Basse-Taille with Copper

Here I used translucent turquoise enamel after engraving on a 1.5mm copper plate. This technique is called Basse-Taille and when enamelled, results in darker lines where the glass has seeped into the grooves on the plate. 
This is going to be a consistent technique used throughout this project as I want to create enamelled pieces and then 'stone set' them and create jewellery. Next, I want to use silver and engrave and enamel on that, which I hope will show up better than the copper. The copper oxidises in the kiln resulting in a darker colour when the enamel is applied, thus making it harder to see the design. I also want to practice my technique when applying the enamel, as you can see the design starts to get lost towards the centre of the piece. I definitely think I added too much enamel so want to work on that, in order to produce the best results possible. 
I like the idea of creating 'stones' out of these enamelled pieces as while they aren't precious stones, it does have the similarities of being precious, delicate and time-consuming
While researching more enamelling techniques, I found this very useful extract about reactive colours when enamelling silver. This was from the book 'The Art of Fine Enamelling' by Karen L. Cohen. 
In the extract, it explains that often when using warm-coloured enamels, for example, reds, pinks, browns and yellows, can have a reaction with the silver and unintentionally turn a darkish brown colour, looking almost burnt. 
It also says that some companies create enamels that are designed to be applied directly to silver. While the enamels I have been using previously say they are suitable for silver (WG Ball), I will be conscious of this in the future. I have learnt to always make a sample of any warm colours on silver, in case there is any sort of reaction.
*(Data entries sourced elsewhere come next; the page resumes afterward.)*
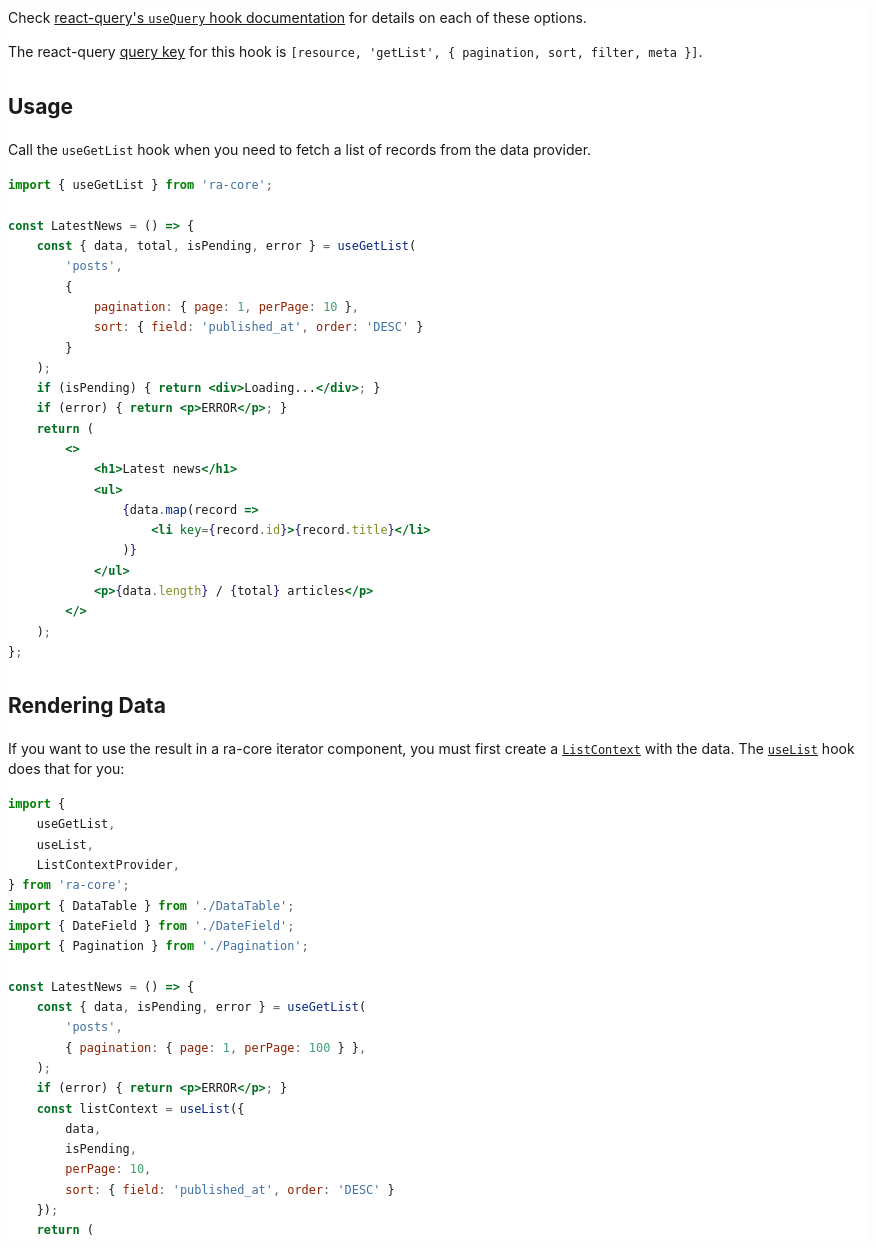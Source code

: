 Check [react-query's `useQuery` hook documentation](https://tanstack.com/query/v5/docs/react/reference/useQuery) for details on each of these options.

The react-query [query key](https://tanstack.com/query/v5/docs/react/guides/query-keys) for this hook is `[resource, 'getList', { pagination, sort, filter, meta }]`.

## Usage

Call the `useGetList` hook when you need to fetch a list of records from the data provider.

```jsx
import { useGetList } from 'ra-core';

const LatestNews = () => {
    const { data, total, isPending, error } = useGetList(
        'posts',
        { 
            pagination: { page: 1, perPage: 10 },
            sort: { field: 'published_at', order: 'DESC' }
        }
    );
    if (isPending) { return <div>Loading...</div>; }
    if (error) { return <p>ERROR</p>; }
    return (
        <>
            <h1>Latest news</h1>
            <ul>
                {data.map(record =>
                    <li key={record.id}>{record.title}</li>
                )}
            </ul>
            <p>{data.length} / {total} articles</p>
        </>
    );
};
```

## Rendering Data

If you want to use the result in a ra-core iterator component, you must first create a [`ListContext`](./useListContext.md) with the data. The [`useList`](./useList.md) hook does that for you:

```jsx
import {
    useGetList,
    useList,
    ListContextProvider,
} from 'ra-core';
import { DataTable } from './DataTable';
import { DateField } from './DateField';
import { Pagination } from './Pagination';

const LatestNews = () => {
    const { data, isPending, error } = useGetList(
        'posts',
        { pagination: { page: 1, perPage: 100 } },
    );
    if (error) { return <p>ERROR</p>; }
    const listContext = useList({ 
        data,
        isPending,
        perPage: 10,
        sort: { field: 'published_at', order: 'DESC' }
    });
    return (
```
I might do this by using silver foil ontop of copper, rather than using valuable silver sheet.  One way that might help reduce this reaction is using a layer of flux underneath (clear enamel) to create a barrier between the silver and the red, however, this would not work with the Basse-Taille technique as the relief is needed for the technique to work. 
Stone Setting
Here was my first attempt at a cabashon stone setting. I was very happy with how this turned out however I know that I could definitely improve. Next time I do one of these settings I will take more time on making sure that the setting is 100% level all the way around, as I believe you can see in the final result that there are some discrepancies in the height of the setting. However, I was happy with how the setting was attached to the band as I think it looks relatively central. 
Experimental stone setting inspiration
Experimental stone setting inspiration
The Complete Metalsmith by Tim McCreight, Pages 128-129, 118-119, 117
Also from the book 'The Complete Metalsmith' by Tim McCreight there were lots of tips about stone-setting. This is something I plan to use a lot throughout this project, and my practice, and so researched more. While reading this book I found a very interesting graphic about stone-setting, and the different stages when pushing the 'collar' over the metal. I explore this next 
This was an attempt at an experimental stone setting. As I am using lace as my main inspiration throughout the project I wanted to create a setting that would reflect that. When doing research on stone setting I noticed that when using a pusher to move the metal over the stone in a star-shaped pattern, it created some very loose and organic forms (3rd picture above). This reminded me of fabric and especially, how lave behaves. To achieve this I measured my setting slightly too big so there would be enough metal to secure the 'stone' in place while still leaving this wave pattern around the edge. 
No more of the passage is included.